WORK ITEM ▸ Transcribe the entries below exactly; leave every image out.

Dataset items ▸
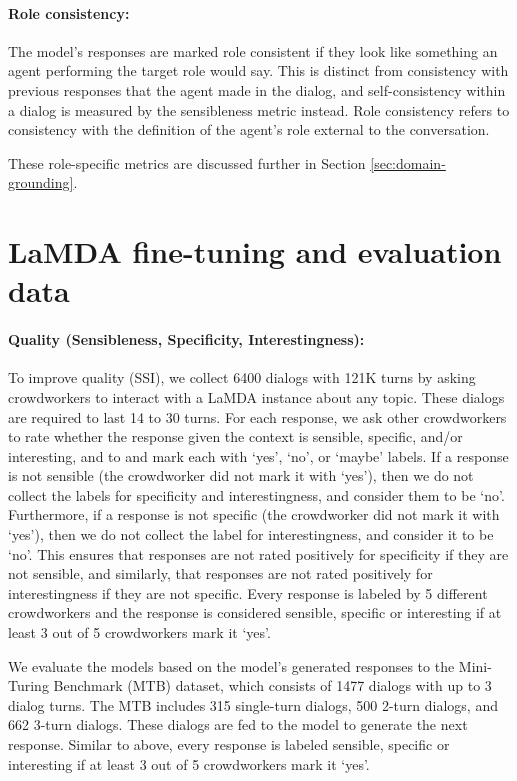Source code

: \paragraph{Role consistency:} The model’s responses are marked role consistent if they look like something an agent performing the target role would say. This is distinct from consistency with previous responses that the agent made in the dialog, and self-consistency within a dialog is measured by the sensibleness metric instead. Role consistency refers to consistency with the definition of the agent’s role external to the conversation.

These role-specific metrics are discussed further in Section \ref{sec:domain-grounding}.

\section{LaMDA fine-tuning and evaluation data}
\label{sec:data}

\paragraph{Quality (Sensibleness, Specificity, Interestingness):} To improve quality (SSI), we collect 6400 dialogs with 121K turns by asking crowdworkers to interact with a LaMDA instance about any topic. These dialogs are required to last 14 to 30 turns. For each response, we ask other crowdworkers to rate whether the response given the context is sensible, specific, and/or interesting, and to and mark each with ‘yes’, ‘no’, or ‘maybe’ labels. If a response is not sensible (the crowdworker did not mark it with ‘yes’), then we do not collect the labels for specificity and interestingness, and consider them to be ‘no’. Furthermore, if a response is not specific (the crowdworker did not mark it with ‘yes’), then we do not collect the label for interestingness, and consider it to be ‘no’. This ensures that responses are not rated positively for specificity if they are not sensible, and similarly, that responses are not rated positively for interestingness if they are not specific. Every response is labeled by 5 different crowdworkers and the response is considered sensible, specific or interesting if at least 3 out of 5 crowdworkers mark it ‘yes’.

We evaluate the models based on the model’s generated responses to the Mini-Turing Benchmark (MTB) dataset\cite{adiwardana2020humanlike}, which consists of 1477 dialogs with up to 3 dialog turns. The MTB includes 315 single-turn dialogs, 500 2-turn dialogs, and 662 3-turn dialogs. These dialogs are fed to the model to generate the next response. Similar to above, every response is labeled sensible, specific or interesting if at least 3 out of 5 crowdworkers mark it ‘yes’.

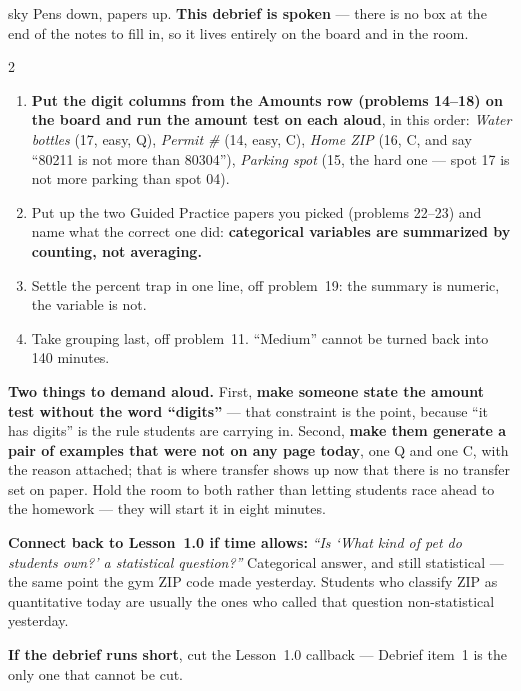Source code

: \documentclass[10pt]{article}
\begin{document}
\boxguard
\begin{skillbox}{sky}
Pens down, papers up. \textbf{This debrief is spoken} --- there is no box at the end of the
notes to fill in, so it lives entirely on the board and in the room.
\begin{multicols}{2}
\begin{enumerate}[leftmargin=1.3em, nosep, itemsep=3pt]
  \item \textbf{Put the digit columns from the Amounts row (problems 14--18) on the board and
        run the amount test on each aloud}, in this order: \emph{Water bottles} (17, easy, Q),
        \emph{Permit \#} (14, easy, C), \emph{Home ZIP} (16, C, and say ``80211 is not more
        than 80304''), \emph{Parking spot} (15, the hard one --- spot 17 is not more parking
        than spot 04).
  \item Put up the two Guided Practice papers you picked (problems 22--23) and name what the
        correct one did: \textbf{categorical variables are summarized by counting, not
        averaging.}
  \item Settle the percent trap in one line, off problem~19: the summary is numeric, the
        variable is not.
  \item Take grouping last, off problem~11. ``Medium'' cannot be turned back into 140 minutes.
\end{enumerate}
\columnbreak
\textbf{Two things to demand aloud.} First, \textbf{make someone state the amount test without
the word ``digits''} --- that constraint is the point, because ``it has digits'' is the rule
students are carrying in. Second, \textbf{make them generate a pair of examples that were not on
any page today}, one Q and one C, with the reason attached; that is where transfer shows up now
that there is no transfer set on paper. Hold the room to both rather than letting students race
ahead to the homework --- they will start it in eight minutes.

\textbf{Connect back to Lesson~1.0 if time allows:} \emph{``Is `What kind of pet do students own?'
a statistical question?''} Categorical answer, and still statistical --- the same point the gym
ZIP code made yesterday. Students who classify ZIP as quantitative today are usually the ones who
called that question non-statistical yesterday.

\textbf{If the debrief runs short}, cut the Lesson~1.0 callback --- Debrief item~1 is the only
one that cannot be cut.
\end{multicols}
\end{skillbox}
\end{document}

YOUR SOLUTION ▸
Source code

: \paragraph{Role consistency:} The model’s responses are marked role consistent if they look like something an agent performing the target role would say. This is distinct from consistency with previous responses that the agent made in the dialog, and self-consistency within a dialog is measured by the sensibleness metric instead. Role consistency refers to consistency with the definition of the agent’s role external to the conversation.

These role-specific metrics are discussed further in Section \ref{sec:domain-grounding}.

\section{LaMDA fine-tuning and evaluation data}
\label{sec:data}

\paragraph{Quality (Sensibleness, Specificity, Interestingness):} To improve quality (SSI), we collect 6400 dialogs with 121K turns by asking crowdworkers to interact with a LaMDA instance about any topic. These dialogs are required to last 14 to 30 turns. For each response, we ask other crowdworkers to rate whether the response given the context is sensible, specific, and/or interesting, and to and mark each with ‘yes’, ‘no’, or ‘maybe’ labels. If a response is not sensible (the crowdworker did not mark it with ‘yes’), then we do not collect the labels for specificity and interestingness, and consider them to be ‘no’. Furthermore, if a response is not specific (the crowdworker did not mark it with ‘yes’), then we do not collect the label for interestingness, and consider it to be ‘no’. This ensures that responses are not rated positively for specificity if they are not sensible, and similarly, that responses are not rated positively for interestingness if they are not specific. Every response is labeled by 5 different crowdworkers and the response is considered sensible, specific or interesting if at least 3 out of 5 crowdworkers mark it ‘yes’.

We evaluate the models based on the model’s generated responses to the Mini-Turing Benchmark (MTB) dataset\cite{adiwardana2020humanlike}, which consists of 1477 dialogs with up to 3 dialog turns. The MTB includes 315 single-turn dialogs, 500 2-turn dialogs, and 662 3-turn dialogs. These dialogs are fed to the model to generate the next response. Similar to above, every response is labeled sensible, specific or interesting if at least 3 out of 5 crowdworkers mark it ‘yes’.

Source code

: \documentclass[10pt]{article}
\begin{document}
\boxguard
\begin{skillbox}{sky}
Pens down, papers up. \textbf{This debrief is spoken} --- there is no box at the end of the
notes to fill in, so it lives entirely on the board and in the room.
\begin{multicols}{2}
\begin{enumerate}[leftmargin=1.3em, nosep, itemsep=3pt]
  \item \textbf{Put the digit columns from the Amounts row (problems 14--18) on the board and
        run the amount test on each aloud}, in this order: \emph{Water bottles} (17, easy, Q),
        \emph{Permit \#} (14, easy, C), \emph{Home ZIP} (16, C, and say ``80211 is not more
        than 80304''), \emph{Parking spot} (15, the hard one --- spot 17 is not more parking
        than spot 04).
  \item Put up the two Guided Practice papers you picked (problems 22--23) and name what the
        correct one did: \textbf{categorical variables are summarized by counting, not
        averaging.}
  \item Settle the percent trap in one line, off problem~19: the summary is numeric, the
        variable is not.
  \item Take grouping last, off problem~11. ``Medium'' cannot be turned back into 140 minutes.
\end{enumerate}
\columnbreak
\textbf{Two things to demand aloud.} First, \textbf{make someone state the amount test without
the word ``digits''} --- that constraint is the point, because ``it has digits'' is the rule
students are carrying in. Second, \textbf{make them generate a pair of examples that were not on
any page today}, one Q and one C, with the reason attached; that is where transfer shows up now
that there is no transfer set on paper. Hold the room to both rather than letting students race
ahead to the homework --- they will start it in eight minutes.

\textbf{Connect back to Lesson~1.0 if time allows:} \emph{``Is `What kind of pet do students own?'
a statistical question?''} Categorical answer, and still statistical --- the same point the gym
ZIP code made yesterday. Students who classify ZIP as quantitative today are usually the ones who
called that question non-statistical yesterday.

\textbf{If the debrief runs short}, cut the Lesson~1.0 callback --- Debrief item~1 is the only
one that cannot be cut.
\end{multicols}
\end{skillbox}
\end{document}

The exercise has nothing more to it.